Réuni à Lyon du 5 au 7 avril 2026 dans le cadre de la présidence française du G7, le One Health Summit ambitionne de transformer un concept scientifique en engagements concrets. Cet événement, qui s'inscrit dans la continuité des One Planet Summits, vise à rassembler plus de quarante États, des organisations internationales, des scientifiques et des acteurs privés pour aborder les enjeux de santé mondiale.
Un concept interconnecté
Le concept de 'Une seule santé' est né en 2004 et a été adopté par plusieurs organisations internationales, dont l’Organisation des Nations Unies pour l’alimentation et l’agriculture (FAO), le Programme des Nations Unies pour l’environnement (PNUE), l’Organisation mondiale de la santé animale (OMSA) et l’Organisation mondiale de la santé (OMS). Il repose sur un constat scientifique : la santé humaine, animale et environnementale sont étroitement liées. Environ 60 % des maladies infectieuses humaines sont d’origine animale, et près de 75 % des maladies infectieuses émergentes identifiées ces dernières décennies proviennent également du règne animal.
Anticiper les crises sanitaires
Le sommet de Lyon vise à anticiper les crises sanitaires en intégrant des facteurs longtemps traités séparément, tels que le climat, la biodiversité, les systèmes alimentaires et la pollution.
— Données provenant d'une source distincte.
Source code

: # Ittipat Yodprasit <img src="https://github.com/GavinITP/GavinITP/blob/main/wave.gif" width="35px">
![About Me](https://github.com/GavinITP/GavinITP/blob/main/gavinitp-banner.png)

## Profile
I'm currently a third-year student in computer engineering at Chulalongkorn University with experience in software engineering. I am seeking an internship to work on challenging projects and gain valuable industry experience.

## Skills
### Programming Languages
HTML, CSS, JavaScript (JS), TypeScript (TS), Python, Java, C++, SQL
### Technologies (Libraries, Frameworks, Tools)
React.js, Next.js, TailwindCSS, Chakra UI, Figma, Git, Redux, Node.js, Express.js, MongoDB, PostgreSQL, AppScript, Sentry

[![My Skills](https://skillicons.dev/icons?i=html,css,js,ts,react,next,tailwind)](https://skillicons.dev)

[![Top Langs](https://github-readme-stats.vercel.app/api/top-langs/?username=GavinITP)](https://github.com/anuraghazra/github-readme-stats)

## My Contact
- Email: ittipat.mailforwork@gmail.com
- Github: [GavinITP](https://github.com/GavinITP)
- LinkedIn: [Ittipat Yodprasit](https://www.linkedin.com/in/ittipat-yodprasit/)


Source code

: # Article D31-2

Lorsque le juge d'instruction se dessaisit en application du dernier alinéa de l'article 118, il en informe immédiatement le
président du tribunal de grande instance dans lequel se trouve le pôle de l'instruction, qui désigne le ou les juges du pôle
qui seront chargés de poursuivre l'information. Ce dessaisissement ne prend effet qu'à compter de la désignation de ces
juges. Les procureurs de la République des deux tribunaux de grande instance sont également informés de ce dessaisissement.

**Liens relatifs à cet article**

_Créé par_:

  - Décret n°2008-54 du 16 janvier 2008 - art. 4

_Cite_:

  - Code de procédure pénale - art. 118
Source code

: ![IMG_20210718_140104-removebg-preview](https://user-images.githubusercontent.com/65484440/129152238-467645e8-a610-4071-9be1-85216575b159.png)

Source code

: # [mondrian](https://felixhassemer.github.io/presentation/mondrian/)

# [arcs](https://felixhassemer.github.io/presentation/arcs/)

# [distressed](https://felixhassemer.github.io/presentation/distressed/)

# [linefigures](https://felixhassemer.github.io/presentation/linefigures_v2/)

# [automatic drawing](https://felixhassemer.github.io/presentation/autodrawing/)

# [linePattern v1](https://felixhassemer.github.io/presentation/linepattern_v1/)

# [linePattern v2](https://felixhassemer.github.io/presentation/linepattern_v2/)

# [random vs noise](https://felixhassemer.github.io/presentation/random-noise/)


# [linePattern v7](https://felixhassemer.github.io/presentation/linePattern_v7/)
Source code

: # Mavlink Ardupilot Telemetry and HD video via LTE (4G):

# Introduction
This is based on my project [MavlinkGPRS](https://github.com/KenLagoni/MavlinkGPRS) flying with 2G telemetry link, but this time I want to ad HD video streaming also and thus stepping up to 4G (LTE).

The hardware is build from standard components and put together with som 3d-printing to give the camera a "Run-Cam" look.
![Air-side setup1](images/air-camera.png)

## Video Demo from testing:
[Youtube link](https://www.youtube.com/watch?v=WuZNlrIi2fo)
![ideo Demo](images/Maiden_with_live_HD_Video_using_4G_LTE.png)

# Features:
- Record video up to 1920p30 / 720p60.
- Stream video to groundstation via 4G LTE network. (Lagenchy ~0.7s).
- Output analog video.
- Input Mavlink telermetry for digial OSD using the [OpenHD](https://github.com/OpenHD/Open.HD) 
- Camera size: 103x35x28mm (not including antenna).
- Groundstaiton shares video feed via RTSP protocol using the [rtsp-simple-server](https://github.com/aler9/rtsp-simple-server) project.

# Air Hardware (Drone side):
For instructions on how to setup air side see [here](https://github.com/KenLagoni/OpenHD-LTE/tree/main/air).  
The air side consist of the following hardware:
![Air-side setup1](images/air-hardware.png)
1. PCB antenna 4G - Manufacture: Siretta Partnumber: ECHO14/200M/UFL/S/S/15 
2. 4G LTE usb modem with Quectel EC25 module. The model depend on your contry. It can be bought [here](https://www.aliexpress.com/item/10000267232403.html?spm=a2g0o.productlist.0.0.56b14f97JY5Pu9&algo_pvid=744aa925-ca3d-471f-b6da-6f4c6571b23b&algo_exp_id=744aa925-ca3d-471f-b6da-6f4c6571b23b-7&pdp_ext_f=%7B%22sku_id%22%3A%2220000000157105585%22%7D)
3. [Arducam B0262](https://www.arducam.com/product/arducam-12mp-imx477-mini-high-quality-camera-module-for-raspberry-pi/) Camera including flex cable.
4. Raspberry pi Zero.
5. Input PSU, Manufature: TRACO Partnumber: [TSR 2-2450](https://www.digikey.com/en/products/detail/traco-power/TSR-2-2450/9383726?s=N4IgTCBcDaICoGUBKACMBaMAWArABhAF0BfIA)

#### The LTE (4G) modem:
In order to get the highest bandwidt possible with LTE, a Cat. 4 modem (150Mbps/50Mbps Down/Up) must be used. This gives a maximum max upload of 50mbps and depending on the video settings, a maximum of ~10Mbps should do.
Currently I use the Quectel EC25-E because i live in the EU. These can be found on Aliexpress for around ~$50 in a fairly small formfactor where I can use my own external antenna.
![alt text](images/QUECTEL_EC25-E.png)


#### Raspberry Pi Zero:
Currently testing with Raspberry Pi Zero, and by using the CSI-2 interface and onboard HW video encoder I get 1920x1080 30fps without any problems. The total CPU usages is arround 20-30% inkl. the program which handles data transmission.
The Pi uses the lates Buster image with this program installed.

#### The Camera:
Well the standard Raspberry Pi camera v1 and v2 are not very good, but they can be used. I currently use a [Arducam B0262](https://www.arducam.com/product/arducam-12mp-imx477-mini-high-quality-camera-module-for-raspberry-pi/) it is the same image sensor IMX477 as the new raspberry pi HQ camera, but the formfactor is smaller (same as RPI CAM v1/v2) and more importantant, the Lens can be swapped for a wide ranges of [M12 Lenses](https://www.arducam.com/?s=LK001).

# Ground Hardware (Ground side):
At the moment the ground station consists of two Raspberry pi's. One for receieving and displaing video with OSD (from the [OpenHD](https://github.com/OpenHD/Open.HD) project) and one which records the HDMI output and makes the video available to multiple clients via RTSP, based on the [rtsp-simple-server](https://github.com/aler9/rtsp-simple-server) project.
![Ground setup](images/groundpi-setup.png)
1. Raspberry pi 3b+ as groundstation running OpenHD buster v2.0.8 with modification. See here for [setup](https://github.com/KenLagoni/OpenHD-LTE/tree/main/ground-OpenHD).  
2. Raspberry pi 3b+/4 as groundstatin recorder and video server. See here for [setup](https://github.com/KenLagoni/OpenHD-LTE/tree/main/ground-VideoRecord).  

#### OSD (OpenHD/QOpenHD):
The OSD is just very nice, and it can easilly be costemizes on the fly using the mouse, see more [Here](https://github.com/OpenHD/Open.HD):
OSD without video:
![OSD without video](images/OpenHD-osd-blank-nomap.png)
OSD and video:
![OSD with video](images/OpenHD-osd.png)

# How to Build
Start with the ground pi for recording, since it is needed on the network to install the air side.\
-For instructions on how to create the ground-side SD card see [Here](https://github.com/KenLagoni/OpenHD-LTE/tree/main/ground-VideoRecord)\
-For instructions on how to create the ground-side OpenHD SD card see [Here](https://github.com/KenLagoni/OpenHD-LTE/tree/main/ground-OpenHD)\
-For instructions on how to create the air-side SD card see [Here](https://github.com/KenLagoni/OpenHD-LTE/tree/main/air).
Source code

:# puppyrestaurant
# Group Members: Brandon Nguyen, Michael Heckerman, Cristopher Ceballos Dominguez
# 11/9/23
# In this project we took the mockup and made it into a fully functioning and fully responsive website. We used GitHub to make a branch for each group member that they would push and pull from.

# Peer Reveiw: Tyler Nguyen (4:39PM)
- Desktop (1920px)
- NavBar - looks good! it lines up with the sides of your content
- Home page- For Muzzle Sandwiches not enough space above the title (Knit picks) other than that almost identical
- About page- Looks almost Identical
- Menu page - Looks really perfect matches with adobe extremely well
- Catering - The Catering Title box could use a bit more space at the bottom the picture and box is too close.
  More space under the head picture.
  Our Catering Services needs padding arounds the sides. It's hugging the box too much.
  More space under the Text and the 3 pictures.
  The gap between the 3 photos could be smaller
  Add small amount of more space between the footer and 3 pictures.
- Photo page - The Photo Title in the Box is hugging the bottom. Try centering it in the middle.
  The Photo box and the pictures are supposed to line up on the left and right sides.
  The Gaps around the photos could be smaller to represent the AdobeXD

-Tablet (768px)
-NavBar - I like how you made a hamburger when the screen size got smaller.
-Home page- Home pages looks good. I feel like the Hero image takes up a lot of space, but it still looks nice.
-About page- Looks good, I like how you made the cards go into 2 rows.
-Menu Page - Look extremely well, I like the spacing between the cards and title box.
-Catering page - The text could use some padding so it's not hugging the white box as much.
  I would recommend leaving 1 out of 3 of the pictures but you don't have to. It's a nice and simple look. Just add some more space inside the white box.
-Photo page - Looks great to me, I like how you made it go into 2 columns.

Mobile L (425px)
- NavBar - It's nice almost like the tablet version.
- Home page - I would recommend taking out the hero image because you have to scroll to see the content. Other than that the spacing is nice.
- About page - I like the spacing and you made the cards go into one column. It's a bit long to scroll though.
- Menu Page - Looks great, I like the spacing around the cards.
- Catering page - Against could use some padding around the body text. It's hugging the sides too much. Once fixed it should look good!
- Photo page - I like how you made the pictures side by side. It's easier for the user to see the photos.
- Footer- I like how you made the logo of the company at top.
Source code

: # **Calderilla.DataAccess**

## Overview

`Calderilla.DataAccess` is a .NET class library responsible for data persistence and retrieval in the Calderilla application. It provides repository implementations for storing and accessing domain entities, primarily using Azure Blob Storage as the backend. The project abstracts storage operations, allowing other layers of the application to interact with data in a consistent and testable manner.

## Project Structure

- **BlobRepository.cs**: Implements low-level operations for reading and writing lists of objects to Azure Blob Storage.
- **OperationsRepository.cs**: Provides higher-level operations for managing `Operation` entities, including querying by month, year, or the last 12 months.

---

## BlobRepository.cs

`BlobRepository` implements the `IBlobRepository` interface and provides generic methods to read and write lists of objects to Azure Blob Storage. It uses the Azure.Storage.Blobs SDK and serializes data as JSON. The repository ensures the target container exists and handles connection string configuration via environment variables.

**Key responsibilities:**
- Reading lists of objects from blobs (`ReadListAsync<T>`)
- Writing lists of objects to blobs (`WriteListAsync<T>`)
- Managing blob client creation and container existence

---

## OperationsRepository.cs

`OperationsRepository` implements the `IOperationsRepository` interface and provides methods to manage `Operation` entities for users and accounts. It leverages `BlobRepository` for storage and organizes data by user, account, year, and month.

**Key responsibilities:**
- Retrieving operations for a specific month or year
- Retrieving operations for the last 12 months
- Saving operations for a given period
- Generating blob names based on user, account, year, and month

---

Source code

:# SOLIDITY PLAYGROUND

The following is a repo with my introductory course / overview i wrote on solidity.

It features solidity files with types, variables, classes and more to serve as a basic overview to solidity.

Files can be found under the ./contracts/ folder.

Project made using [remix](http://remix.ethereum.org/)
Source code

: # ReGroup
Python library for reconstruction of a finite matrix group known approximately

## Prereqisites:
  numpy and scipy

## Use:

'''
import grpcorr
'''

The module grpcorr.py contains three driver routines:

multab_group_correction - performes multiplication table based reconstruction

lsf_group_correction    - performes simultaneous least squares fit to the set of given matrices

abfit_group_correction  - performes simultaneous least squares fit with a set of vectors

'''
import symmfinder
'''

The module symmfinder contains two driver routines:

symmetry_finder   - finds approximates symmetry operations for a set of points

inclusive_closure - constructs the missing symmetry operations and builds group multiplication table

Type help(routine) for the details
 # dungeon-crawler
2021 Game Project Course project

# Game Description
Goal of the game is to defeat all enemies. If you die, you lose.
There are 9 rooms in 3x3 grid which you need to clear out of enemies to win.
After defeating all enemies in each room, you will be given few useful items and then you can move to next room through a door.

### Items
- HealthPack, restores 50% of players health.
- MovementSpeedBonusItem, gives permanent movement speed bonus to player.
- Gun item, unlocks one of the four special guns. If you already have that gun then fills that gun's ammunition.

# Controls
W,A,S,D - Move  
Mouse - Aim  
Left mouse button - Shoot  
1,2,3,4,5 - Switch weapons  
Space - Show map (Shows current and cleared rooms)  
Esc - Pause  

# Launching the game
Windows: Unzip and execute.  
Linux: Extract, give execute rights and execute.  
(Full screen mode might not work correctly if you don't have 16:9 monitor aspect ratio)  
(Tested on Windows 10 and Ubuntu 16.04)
Trois grands axes structureront les discussions :
- Gouvernance : Améliorer la coordination internationale, le partage des données et la détection précoce des risques sanitaires, notamment à un moment où les États-Unis se désengagent de l'OMS.
- Lutte contre les maladies transmissibles : Renforcer la surveillance des zoonoses et répondre à l'antibiorésistance, problématique majeure de santé publique.
- Maladies non transmissibles : Débattre des déterminants environnementaux, tels que la pollution, l'alimentation et la dégradation des écosystèmes.
Les enjeux de la résistance aux antimicrobiens
La résistance aux antimicrobiens représente un défi de santé majeur, responsable d’au moins 1,27 million de décès directs par an. Le sommet se penchera également sur les réservoirs zoonotiques et les vecteurs de maladies, ainsi que sur les systèmes alimentaires durables et l’exposition aux pollutions. Ces discussions doivent aboutir à des annonces politiques rassemblées dans les 'Engagements de Lyon', qui seront présentés lors de la session de haut niveau du 7 avril.
Réaffirmer le leadership français
Au-delà des annonces, la France cherche à réaffirmer son rôle dans la gouvernance sanitaire mondiale et à promouvoir un multilatéralisme d’action. Le sommet s’inscrit dans une dynamique plus large, incluant des initiatives telles que PREZODE, un réseau international de recherche dédié à la prévention des pandémies, ou encore les discussions avec l’Organisation mondiale de la santé sur la réforme de l’architecture sanitaire mondiale.
Des défis financiers à relever
Cependant, cette ambition se heurte à un contexte économique et budgétaire contraint. La France a décidé de réduire significativement sa contribution au Fonds mondial de lutte contre le sida, la tuberculose et le paludisme, prévoyant 660 millions d’euros pour la période à venir, soit un milliard de moins que lors du cycle précédent. Cette inflexion est d’autant plus notable que la France figurait parmi les principaux contributeurs de ce mécanisme, essentiel à la lutte contre ces maladies au niveau international.
Mobiliser des ressources durables
Ce décalage entre le leadership politique affiché et la contraction des moyens financiers constitue l’un des enjeux implicites du sommet. Dans un environnement marqué par les tensions géopolitiques et la fragmentation des financements internationaux, la capacité à mobiliser des ressources durables apparaît comme une condition déterminante pour crédibiliser les engagements pris à Lyon.
Conclusion
Le One Health Summit s'annonce comme un moment clé pour réaffirmer l'importance d'une approche intégrée et collaborative face aux défis sanitaires mondiaux. Les décisions qui seront prises à Lyon pourraient avoir un impact significatif sur la santé humaine, animale et environnementale dans les années à venir.